◆ Exercise description
Output each record below exactly, leaving any picture out of the copy.

[Dataset excerpts]
^^^^
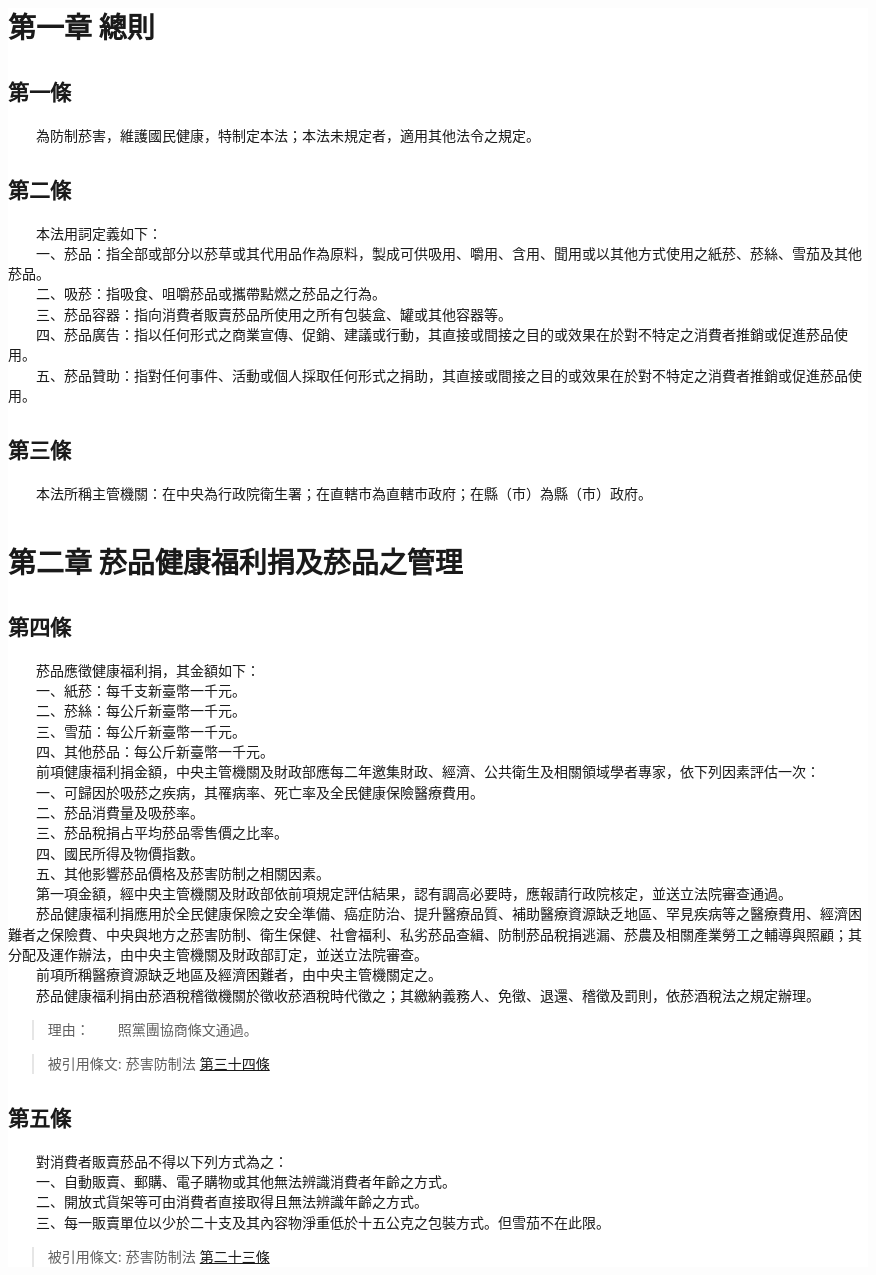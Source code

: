 第一章  總則
============
第一條 
-------
　　為防制菸害，維護國民健康，特制定本法；本法未規定者，適用其他法令之規定。  


第二條 
-------
　　本法用詞定義如下：  
　　一、菸品：指全部或部分以菸草或其代用品作為原料，製成可供吸用、嚼用、含用、聞用或以其他方式使用之紙菸、菸絲、雪茄及其他菸品。  
　　二、吸菸：指吸食、咀嚼菸品或攜帶點燃之菸品之行為。  
　　三、菸品容器：指向消費者販賣菸品所使用之所有包裝盒、罐或其他容器等。  
　　四、菸品廣告：指以任何形式之商業宣傳、促銷、建議或行動，其直接或間接之目的或效果在於對不特定之消費者推銷或促進菸品使用。  
　　五、菸品贊助：指對任何事件、活動或個人採取任何形式之捐助，其直接或間接之目的或效果在於對不特定之消費者推銷或促進菸品使用。  


第三條 
-------
　　本法所稱主管機關：在中央為行政院衛生署；在直轄市為直轄市政府；在縣（市）為縣（市）政府。  


第二章  菸品健康福利捐及菸品之管理
==================================
第四條 
-------
　　菸品應徵健康福利捐，其金額如下：  
　　一、紙菸：每千支新臺幣一千元。  
　　二、菸絲：每公斤新臺幣一千元。  
　　三、雪茄：每公斤新臺幣一千元。  
　　四、其他菸品：每公斤新臺幣一千元。  
　　前項健康福利捐金額，中央主管機關及財政部應每二年邀集財政、經濟、公共衛生及相關領域學者專家，依下列因素評估一次：  
　　一、可歸因於吸菸之疾病，其罹病率、死亡率及全民健康保險醫療費用。  
　　二、菸品消費量及吸菸率。  
　　三、菸品稅捐占平均菸品零售價之比率。  
　　四、國民所得及物價指數。  
　　五、其他影響菸品價格及菸害防制之相關因素。  
　　第一項金額，經中央主管機關及財政部依前項規定評估結果，認有調高必要時，應報請行政院核定，並送立法院審查通過。  
　　菸品健康福利捐應用於全民健康保險之安全準備、癌症防治、提升醫療品質、補助醫療資源缺乏地區、罕見疾病等之醫療費用、經濟困難者之保險費、中央與地方之菸害防制、衛生保健、社會福利、私劣菸品查緝、防制菸品稅捐逃漏、菸農及相關產業勞工之輔導與照顧；其分配及運作辦法，由中央主管機關及財政部訂定，並送立法院審查。  
　　前項所稱醫療資源缺乏地區及經濟困難者，由中央主管機關定之。  
　　菸品健康福利捐由菸酒稅稽徵機關於徵收菸酒稅時代徵之；其繳納義務人、免徵、退還、稽徵及罰則，依菸酒稅法之規定辦理。  
> 理由：　　照黨團協商條文通過。

> 被引用條文: 菸害防制法 [第三十四條](../../衛生社福/國民健康/菸害防制法.md#第三十四條-)



第五條 
-------
　　對消費者販賣菸品不得以下列方式為之：  
　　一、自動販賣、郵購、電子購物或其他無法辨識消費者年齡之方式。  
　　二、開放式貨架等可由消費者直接取得且無法辨識年齡之方式。  
　　三、每一販賣單位以少於二十支及其內容物淨重低於十五公克之包裝方式。但雪茄不在此限。  
> 被引用條文: 菸害防制法 [第二十三條](../../衛生社福/國民健康/菸害防制法.md#第二十三條-)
^^^^
◆ Written answer
Source code

: 第一章  總則
============
第一條 
-------
　　為防制菸害，維護國民健康，特制定本法；本法未規定者，適用其他法令之規定。  


第二條 
-------
　　本法用詞定義如下：  
　　一、菸品：指全部或部分以菸草或其代用品作為原料，製成可供吸用、嚼用、含用、聞用或以其他方式使用之紙菸、菸絲、雪茄及其他菸品。  
　　二、吸菸：指吸食、咀嚼菸品或攜帶點燃之菸品之行為。  
　　三、菸品容器：指向消費者販賣菸品所使用之所有包裝盒、罐或其他容器等。  
　　四、菸品廣告：指以任何形式之商業宣傳、促銷、建議或行動，其直接或間接之目的或效果在於對不特定之消費者推銷或促進菸品使用。  
　　五、菸品贊助：指對任何事件、活動或個人採取任何形式之捐助，其直接或間接之目的或效果在於對不特定之消費者推銷或促進菸品使用。  


第三條 
-------
　　本法所稱主管機關：在中央為行政院衛生署；在直轄市為直轄市政府；在縣（市）為縣（市）政府。  


第二章  菸品健康福利捐及菸品之管理
==================================
第四條 
-------
　　菸品應徵健康福利捐，其金額如下：  
　　一、紙菸：每千支新臺幣一千元。  
　　二、菸絲：每公斤新臺幣一千元。  
　　三、雪茄：每公斤新臺幣一千元。  
　　四、其他菸品：每公斤新臺幣一千元。  
　　前項健康福利捐金額，中央主管機關及財政部應每二年邀集財政、經濟、公共衛生及相關領域學者專家，依下列因素評估一次：  
　　一、可歸因於吸菸之疾病，其罹病率、死亡率及全民健康保險醫療費用。  
　　二、菸品消費量及吸菸率。  
　　三、菸品稅捐占平均菸品零售價之比率。  
　　四、國民所得及物價指數。  
　　五、其他影響菸品價格及菸害防制之相關因素。  
　　第一項金額，經中央主管機關及財政部依前項規定評估結果，認有調高必要時，應報請行政院核定，並送立法院審查通過。  
　　菸品健康福利捐應用於全民健康保險之安全準備、癌症防治、提升醫療品質、補助醫療資源缺乏地區、罕見疾病等之醫療費用、經濟困難者之保險費、中央與地方之菸害防制、衛生保健、社會福利、私劣菸品查緝、防制菸品稅捐逃漏、菸農及相關產業勞工之輔導與照顧；其分配及運作辦法，由中央主管機關及財政部訂定，並送立法院審查。  
　　前項所稱醫療資源缺乏地區及經濟困難者，由中央主管機關定之。  
　　菸品健康福利捐由菸酒稅稽徵機關於徵收菸酒稅時代徵之；其繳納義務人、免徵、退還、稽徵及罰則，依菸酒稅法之規定辦理。  
> 理由：　　照黨團協商條文通過。

> 被引用條文: 菸害防制法 [第三十四條](../../衛生社福/國民健康/菸害防制法.md#第三十四條-)



第五條 
-------
　　對消費者販賣菸品不得以下列方式為之：  
　　一、自動販賣、郵購、電子購物或其他無法辨識消費者年齡之方式。  
　　二、開放式貨架等可由消費者直接取得且無法辨識年齡之方式。  
　　三、每一販賣單位以少於二十支及其內容物淨重低於十五公克之包裝方式。但雪茄不在此限。  
> 被引用條文: 菸害防制法 [第二十三條](../../衛生社福/國民健康/菸害防制法.md#第二十三條-)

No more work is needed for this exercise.